Geschichten aus der Loreley
Coburger Rauchbrot – dank billigem Tabak aus Neustadt
Um 1800 kamen die Gäste zum „Herrenbeck“ nicht nur wegen des Essens, Biertrinkens oder Politisierens. Vielmehr wollten sie nach Herzenslust rauchen. Das war damals in den Straßen und Gassen der Stadt streng verboten – nicht aber in den Wirtshäusern. Also rauchte man dort. Allerdings waren die neu aufgekommenen Hamburger Zigarren den biederen Coburgern zu teuer. Und Zigaretten wurden als neumodisches Zeug abgelehnt. Blieb also nur noch das Pfeifenrauchen übrig. Begünstigt wurde dieses Laster dadurch, dass in der Nachbarstadt Neustadt ein billiger Rauchtabak hergestellt wurde. Der stand beim „Herrenbeck“ in Schüsseln und Zinntöpfen auf den Tischen und lud zum Qualmen ein. Dem angemachten Brotteig in der Ecke der Bäcker- und Wirtsstube tat das keinen Abbruch – vielleicht war das vorgeräucherte Brot sogar besonders schmackhaft.
Quelle: Louis Walter, Aus der Geschichte der Coburger Loreley, A. Roßteutscher, Buch und Steindruckerei Coburg (um 1920)

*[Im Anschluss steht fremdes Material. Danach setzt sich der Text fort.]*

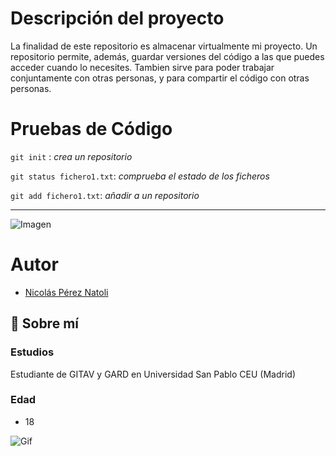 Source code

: 
# Descripción del proyecto

La finalidad de este repositorio es almacenar virtualmente mi proyecto. Un repositorio permite, además, guardar versiones del código a las que puedes acceder cuando lo necesites. Tambien sirve para poder trabajar conjuntamente con otras personas, y para compartir el código con otras personas.

# Pruebas de Código

`git init` : *crea un repositorio*

`git status fichero1.txt`: *comprueba el estado de los ficheros*

`git add fichero1.txt`: *añadir a un repositorio*

---

![Imagen]("C:\Users\nicol\IIN_Practica3\imagen.png")

# Autor

- [Nicolás Pérez Natoli](https://github.com/nicolaspereznatoli)


## 🚀 Sobre mí

### Estudios
Estudiante de GITAV y GARD en Universidad San Pablo CEU (Madrid)
### Edad
- 18

![Gif]("C:\Users\nicol\IIN_Practica3\gif.gif")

Der Wirt aus Amerika – oder wie die „Loreley“ nach Coburg kam
Georg Frommann übernahm 1852 das Wirtshaus “Herrnbeck“ von seinem Vater Phillip. Der Wirtssohn war in den 40er Jahren des 19. Jahrhunderts wie viele Coburger wegen der politischen Unruhen nach Amerika ausgewandert. Seine Weltgewandtheit und der familieneigene Humor machten ihn bald zum gern gesehenen Wirt, der seine Gäste gut zu unterhalten verstand. So kehrten immer mehr Sänger, Schauspieler und Musiker beim „Herrenbeck“ ein – darunter die beiden Theatermaler Max und Gotthold Brückner, die auch für Richard Wagner in Bayreuth arbeiteten. Den gepflasterten Hausflur, wo das Künstlervolk aus Platzmangel seinen Stammtisch zwischen den Mehlkästen abgestellt hatte, verschönerten die Brückner-Brüder eines Tages mit zwei Gemälden. Sie zeigten den Rhein, den Loreleyfelsen und die schöne Zauberin Loreley. Bald sprachen die Coburger nur noch von der „Lore“ – acht Jahre später wurde das Gasthaus „Herrnbeck“ offiziell in „Loreley“ umbenannt.

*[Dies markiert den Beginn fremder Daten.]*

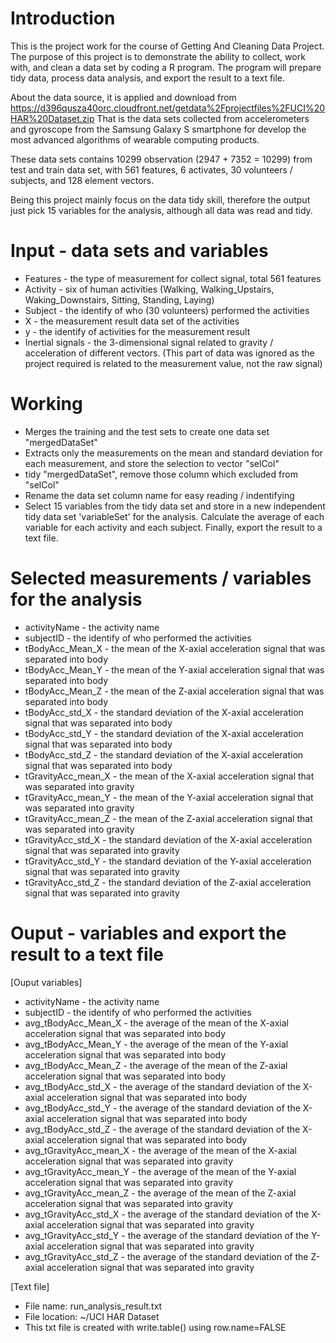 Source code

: # Introduction
This is the project work for the course of Getting And Cleaning Data Project. The purpose of this project is to demonstrate the ability to collect, work with, and clean a data set by coding a R program. The program will prepare tidy data, process data analysis, and export the result to a text file.

About the data source, it is applied and download from https://d396qusza40orc.cloudfront.net/getdata%2Fprojectfiles%2FUCI%20HAR%20Dataset.zip 
That is the data sets collected from accelerometers and gyroscope from the Samsung Galaxy S smartphone for develop the most advanced algorithms of wearable computing products.

These data sets contains 10299 observation (2947 + 7352 = 10299) from test and train data set, with 561 features, 6 activates, 30 volunteers / subjects, and 128 element vectors.

Being this project mainly focus on the data tidy skill, therefore the output just pick 15 variables for the analysis, although all data was read and tidy.


# Input - data sets and variables
* Features - the type of measurement for collect signal, total 561 features
* Activity - six of human activities (Walking, Walking_Upstairs, Waking_Downstairs, Sitting, Standing, Laying)
* Subject - the identify of who (30 volunteers) performed the activities
* X - the measurement result data set of the activities
* y - the identify of activities for the measurement result
* Inertial signals - the 3-dimensional signal related to gravity / acceleration of different vectors. (This part of data was ignored as the project required is related to the measurement value, not the raw signal)
 

# Working
* Merges the training and the test sets to create one data set "mergedDataSet"
* Extracts only the measurements on the mean and standard deviation for each measurement, and store the selection to vector "selCol"
* tidy "mergedDataSet", remove those column which excluded from "selCol"
* Rename the data set column name for easy reading / indentifying
* Select 15 variables from the tidy data set and store in a new independent tidy data set 'variableSet' for the analysis. Calculate the average of each variable for each activity and each subject. Finally, export the result to a text file.

# Selected measurements / variables for the analysis
* activityName - the activity name
* subjectID - the identify of who performed the activities
* tBodyAcc_Mean_X - the mean of the X-axial acceleration signal that was separated into body 
* tBodyAcc_Mean_Y - the mean of the Y-axial acceleration signal that was separated into body 
* tBodyAcc_Mean_Z - the mean of the Z-axial acceleration signal that was separated into body 
* tBodyAcc_std_X - the standard deviation of the X-axial acceleration signal that was separated into body 
* tBodyAcc_std_Y - the standard deviation of the X-axial acceleration signal that was separated into body 
* tBodyAcc_std_Z - the standard deviation of the X-axial acceleration signal that was separated into body 
* tGravityAcc_mean_X - the mean of the X-axial acceleration signal that was separated into gravity
* tGravityAcc_mean_Y - the mean of the Y-axial acceleration signal that was separated into gravity
* tGravityAcc_mean_Z - the mean of the Z-axial acceleration signal that was separated into gravity
* tGravityAcc_std_X - the standard deviation of the X-axial acceleration signal that was separated into gravity 
* tGravityAcc_std_Y - the standard deviation of the Y-axial acceleration signal that was separated into gravity
* tGravityAcc_std_Z - the standard deviation of the Z-axial acceleration signal that was separated into gravity 

# Ouput - variables and export the result to a text file
[Ouput variables]
* activityName - the activity name
* subjectID - the identify of who performed the activities
* avg_tBodyAcc_Mean_X - the average of the mean of the X-axial acceleration signal that was separated into body 
* avg_tBodyAcc_Mean_Y - the average of the mean of the Y-axial acceleration signal that was separated into body 
* avg_tBodyAcc_Mean_Z - the average of the mean of the Z-axial acceleration signal that was separated into body 
* avg_tBodyAcc_std_X - the average of the standard deviation of the X-axial acceleration signal that was separated into body 
* avg_tBodyAcc_std_Y - the average of the standard deviation of the X-axial acceleration signal that was separated into body 
* avg_tBodyAcc_std_Z - the average of the standard deviation of the X-axial acceleration signal that was separated into body 
* avg_tGravityAcc_mean_X - the average of the mean of the X-axial acceleration signal that was separated into gravity
* avg_tGravityAcc_mean_Y - the average of the mean of the Y-axial acceleration signal that was separated into gravity
* avg_tGravityAcc_mean_Z - the average of the mean of the Z-axial acceleration signal that was separated into gravity
* avg_tGravityAcc_std_X - the average of the standard deviation of the X-axial acceleration signal that was separated into gravity 
* avg_tGravityAcc_std_Y - the average of the standard deviation of the Y-axial acceleration signal that was separated into gravity
* avg_tGravityAcc_std_Z - the average of the standard deviation of the Z-axial acceleration signal that was separated into gravity 

[Text file]
* File name: run_analysis_result.txt
* File location: ~/UCI HAR Dataset
* This txt file is created with write.table() using row.name=FALSE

Quelle: Ernst Eckerlein erzählt aus der Coburger Heimat, Verlag Coburger Blattla, 1981
Der Fregatten-Stammtisch aus dem Dänenkrieg
Anfang des 19. Jahrhunderts bildeten sich viele Stammtische in der „Lore“, darunter der „Bismarcktisch“, an dem die Verehrer des Reichskanzlers tagten, oder der „Streichriemen“, der durch allerlei Schabernack in der Stadt von sich reden machte, der Stammtisch der Turngenossenschaft und der „Gefionstammtisch“. Seine Mitglieder saßen an einem Original Kajütentisch von der Fregatte „Gefion“, die im Dänenkrieg 1849 unter Führung des Coburger Herzogs Ernst II erobert worden war. Immer herrschte frohe Stimmung. Aus der Laune heraus entstanden richtige Künstlerabende. Musiker gaben am Tafelklavier Konzertstücke zum Besten oder begleiteten Lehrer Wittmann, der auf seinem Cello wunderbar zu spielen verstand. Die mütterliche Wirtin lieferte preiswert und gut aus ihrem Küchenreich, und die adretten Wirtstöchter „Änne“ und „Settle“ waren bei Fremden und Einheimischen gleichermaßen beliebt. Zu den „Hofabenden“, die gelegentlich veranstaltet wurden, saßen dann auch Gäste aus dem Herzogshaus in der „Lore“.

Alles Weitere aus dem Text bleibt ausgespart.